◆ WORK REQUEST:
Reproduce the following records exactly from the line containing "This chapter provides" onward, ending with the last line and including it.

◆ DATASET ENTRIES:
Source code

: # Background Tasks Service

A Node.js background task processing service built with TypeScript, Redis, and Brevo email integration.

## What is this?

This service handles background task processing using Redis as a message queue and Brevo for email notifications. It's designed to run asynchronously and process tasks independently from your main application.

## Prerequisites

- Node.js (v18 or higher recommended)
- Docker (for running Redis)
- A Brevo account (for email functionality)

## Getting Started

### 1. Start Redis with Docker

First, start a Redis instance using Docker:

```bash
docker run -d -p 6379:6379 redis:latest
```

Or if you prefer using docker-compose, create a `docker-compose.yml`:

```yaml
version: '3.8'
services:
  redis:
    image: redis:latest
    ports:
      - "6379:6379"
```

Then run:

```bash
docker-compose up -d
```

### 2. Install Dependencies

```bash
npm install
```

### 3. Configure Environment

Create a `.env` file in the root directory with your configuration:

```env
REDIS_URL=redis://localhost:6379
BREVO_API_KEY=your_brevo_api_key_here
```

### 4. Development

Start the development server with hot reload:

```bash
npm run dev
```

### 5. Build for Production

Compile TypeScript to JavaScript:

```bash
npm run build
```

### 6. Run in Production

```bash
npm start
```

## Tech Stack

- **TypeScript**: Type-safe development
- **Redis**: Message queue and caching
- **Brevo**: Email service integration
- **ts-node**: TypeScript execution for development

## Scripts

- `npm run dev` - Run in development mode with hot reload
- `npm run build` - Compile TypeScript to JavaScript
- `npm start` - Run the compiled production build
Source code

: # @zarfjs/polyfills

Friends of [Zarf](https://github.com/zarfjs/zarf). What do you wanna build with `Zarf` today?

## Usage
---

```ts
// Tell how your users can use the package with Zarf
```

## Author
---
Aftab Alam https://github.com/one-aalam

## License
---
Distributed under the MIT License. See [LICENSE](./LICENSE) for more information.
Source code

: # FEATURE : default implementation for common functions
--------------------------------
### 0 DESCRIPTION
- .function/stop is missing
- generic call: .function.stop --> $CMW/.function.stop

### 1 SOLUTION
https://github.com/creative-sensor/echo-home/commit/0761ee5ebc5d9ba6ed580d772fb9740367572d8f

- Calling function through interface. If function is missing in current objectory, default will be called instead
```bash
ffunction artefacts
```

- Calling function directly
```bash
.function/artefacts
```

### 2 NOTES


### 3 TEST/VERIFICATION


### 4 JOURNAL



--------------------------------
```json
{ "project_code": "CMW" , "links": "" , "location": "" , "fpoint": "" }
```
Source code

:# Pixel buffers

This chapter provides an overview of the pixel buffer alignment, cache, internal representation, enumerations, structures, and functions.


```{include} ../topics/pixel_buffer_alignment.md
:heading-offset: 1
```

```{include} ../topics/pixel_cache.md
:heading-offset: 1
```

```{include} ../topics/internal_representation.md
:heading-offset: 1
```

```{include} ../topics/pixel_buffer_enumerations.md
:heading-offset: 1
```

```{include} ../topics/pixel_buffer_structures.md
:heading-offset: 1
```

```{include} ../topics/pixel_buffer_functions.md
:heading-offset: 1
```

◆ EXERCISE ANSWER:
This chapter provides an overview of the pixel buffer alignment, cache, internal representation, enumerations, structures, and functions.


```{include} ../topics/pixel_buffer_alignment.md
:heading-offset: 1
```

```{include} ../topics/pixel_cache.md
:heading-offset: 1
```

```{include} ../topics/internal_representation.md
:heading-offset: 1
```

```{include} ../topics/pixel_buffer_enumerations.md
:heading-offset: 1
```

```{include} ../topics/pixel_buffer_structures.md
:heading-offset: 1
```

```{include} ../topics/pixel_buffer_functions.md
:heading-offset: 1
```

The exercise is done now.